El coronel Abbes tenía dos planes. Uno, usando como escudo a los paleros, matones armados de garrotes y chavetas de Balá, ex presidiario a su servicio, los caliés irrumpirían a la vez, como grupos recalcitrantes desprendidos de una gran manifestación de protesta contra los obispos terroristas, en el obispado de La Vega y en el Colegio Santo Domingo, y rematarían a los prelados antes de que las fuerzas del orden los rescataran. Esta fórmula era arriesgada; podía provocar la invasión. Tenía la ventaja de que la muerte de los dos obispos paralizaría al resto del clero por buen tiempo. En el otro plan, los guardias rescataban a Panal y Reilly antes de ser linchados por el populacho y el gobierno los expulsaba a España y Estados Unidos, argumentando que era la única manera de garantizar su seguridad. El Congreso aprobaría una ley estableciendo que todos los sacerdotes que ejercían su ministerio en el país debían ser dominicanos de nacimiento. Los extranjeros o naturalizados serían devueltos a sus países. De este modo -el coronel consultó una libretita- el clero católico se reduciría a la tercera parte. La minoría de curitas criollos sería manejable.

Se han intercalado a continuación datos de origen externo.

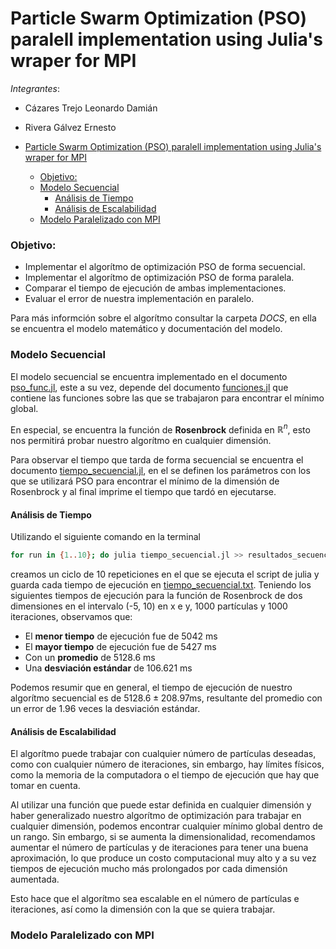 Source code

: # Particle Swarm Optimization (PSO) paralell implementation using Julia's wraper for MPI 
*Integrantes*:
  - Cázares Trejo Leonardo Damián
  - Rivera Gálvez Ernesto

- [Particle Swarm Optimization (PSO) paralell implementation using Julia's wraper for MPI](#particle-swarm-optimization-pso-paralell-implementation-using-julias-wraper-for-mpi)
    - [Objetivo:](#objetivo)
    - [Modelo Secuencial](#modelo-secuencial)
      - [Análisis de Tiempo](#análisis-de-tiempo)
      - [Análisis de Escalabilidad](#análisis-de-escalabilidad)
    - [Modelo Paralelizado con MPI](#modelo-paralelizado-con-mpi)


### Objetivo:
- Implementar el algorítmo de optimización PSO de forma secuencial.
- Implementar el algorítmo de optimización PSO de forma paralela.
- Comparar el tiempo de ejecución de ambas implementaciones.
- Evaluar el error de nuestra implementación en paralelo.

Para más informción sobre el algorítmo consultar la carpeta *DOCS*, en ella se encuentra el modelo matemático y documentación del modelo.

### Modelo Secuencial
El modelo secuencial se encuentra implementado en el documento [pso_func.jl](https://github.com/neto-riga/CC_2023-I_PSO/blob/main/pso_func.jl), este a su vez, depende del documento [funciones.jl](https://github.com/neto-riga/CC_2023-I_PSO/blob/main/funciones.jl) que contiene las funciones sobre las que se trabajaron para encontrar el mínimo global. 

En especial, se encuentra la función de **Rosenbrock** definida en $\mathbb{R}^n$, esto nos permitirá probar nuestro algorítmo en cualquier dimensión. 

Para observar el tiempo que tarda de forma secuencial se encuentra el documento [tiempo_secuencial.jl](https://github.com/neto-riga/CC_2023-I_PSO/blob/main/tiempo_secuencial.jl), en el se definen los parámetros con los que se utilizará PSO para encontrar el mínimo de la dimensión de Rosenbrock y al final imprime el tiempo que tardó en ejecutarse. 

#### Análisis de Tiempo
Utilizando el siguiente comando en la terminal
```bash
for run in {1..10}; do julia tiempo_secuencial.jl >> resultados_secuencial.txt; done;
```
creamos un ciclo de 10 repeticiones en el que se ejecuta el script de julia y guarda cada tiempo de ejecución en [tiempo_secuencial.txt](https://github.com/neto-riga/CC_2023-I_PSO/blob/main/tiempo_secuencial.jl). Teniendo los siguientes tiempos de ejecución para la función de Rosenbrock de dos dimensiones en el intervalo (-5, 10) en x e y, 1000 partículas y 1000 iteraciones, observamos que:
- El **menor tiempo** de ejecución fue de 5042 ms
- El **mayor tiempo** de ejecución fue de 5427 ms
- Con un **promedio** de 5128.6 ms
- Una **desviación estándar** de 106.621 ms
  
Podemos resumir que en general, el tiempo de ejecución de nuestro algorítmo secuencial es de $5128.6 \pm 208.97 \text{ms}$, resultante del promedio con un error de 1.96 veces la desviación estándar.

#### Análisis de Escalabilidad
El algorítmo puede trabajar con cualquier número de partículas deseadas, como con cualquier número de iteraciones, sin embargo, hay límites físicos, como la memoria de la computadora o el tiempo de ejecución que hay que tomar en cuenta.

Al utilizar una función que puede estar definida en cualquier dimensión y haber generalizado nuestro algorítmo de optimización para trabajar en cualquier dimensión, podemos encontrar cualquier mínimo global dentro de un rango. Sin embargo, si se aumenta la dimensionalidad, recomendamos aumentar el número de partículas y de iteraciones para tener una buena aproximación, lo que produce un costo computacional muy alto y a su vez tiempos de ejecución mucho más prolongados por cada dimensión aumentada.

Esto hace que el algorítmo sea escalable en el número de partículas e iteraciones, así como la dimensión con la que se quiera trabajar.

### Modelo Paralelizado con MPI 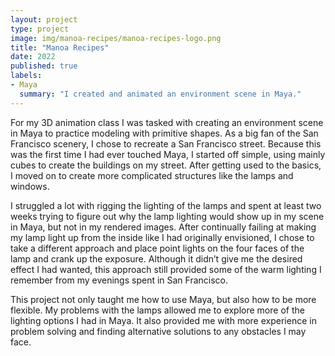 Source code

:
 ```yaml
---
layout: project
type: project
image: img/manoa-recipes/manoa-recipes-logo.png
title: "Manoa Recipes"
date: 2022
published: true
labels:
- Maya
  summary: "I created and animated an environment scene in Maya."
---
```


<div class="text-center p-4">

</div>

For my 3D animation class I was tasked with creating an environment scene in Maya to practice modeling with primitive shapes.  As a big fan of the San Francisco scenery, I chose to recreate a San Francisco street.  Because this was the first time I had ever touched Maya, I started off simple, using mainly cubes to create the buildings on my street.  After getting used to the basics, I moved on to create more complicated structures like the lamps and windows.

I struggled a lot with rigging the lighting of the lamps and spent at least two weeks trying to figure out why the lamp lighting would show up in my scene in Maya, but not in my rendered images.  After continually failing at making my lamp light up from the inside like I had originally envisioned, I chose to take a different approach and place point lights on the four faces of the lamp and crank up the exposure.  Although it didn’t give me the desired effect I had wanted, this approach still provided some of the warm lighting I remember from my evenings spent in San Francisco.

This project not only taught me how to use Maya, but also how to be more flexible.  My problems with the lamps allowed me to explore more of the lighting options I had in Maya.  It also provided me with more experience in problem solving and finding alternative solutions to any obstacles I may face.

Calló cuando el Benefactor, que tenía la cabeza gacha, la alzó.

– Es lo que ha hecho Fidel Castro en Cuba.

Johnny Abbes asintió:

– Allá también la Iglesia empezó con protestas, y, por fin, a conspirar, preparando el terreno para los yanquis. Castro echó a los curas extranjeros y dictó medidas draconianas contra los que se quedaron. ¿Qué le ha pasado? Nada.

– Todavía -lo corrigió el Benefactor-. Kennedy desembarcará a los marines en Cuba en cualquier momento. Y esta vez no será la chambonáda que hicieron el mes pasado, en Bahía de Cochinos.

– En ese caso, el barbudo morirá peleando -asintió Johnny Abbes-. Tampoco es imposible que desembarquen aquí los marines. Y usted ha decidido que nosotros muramos también peleando.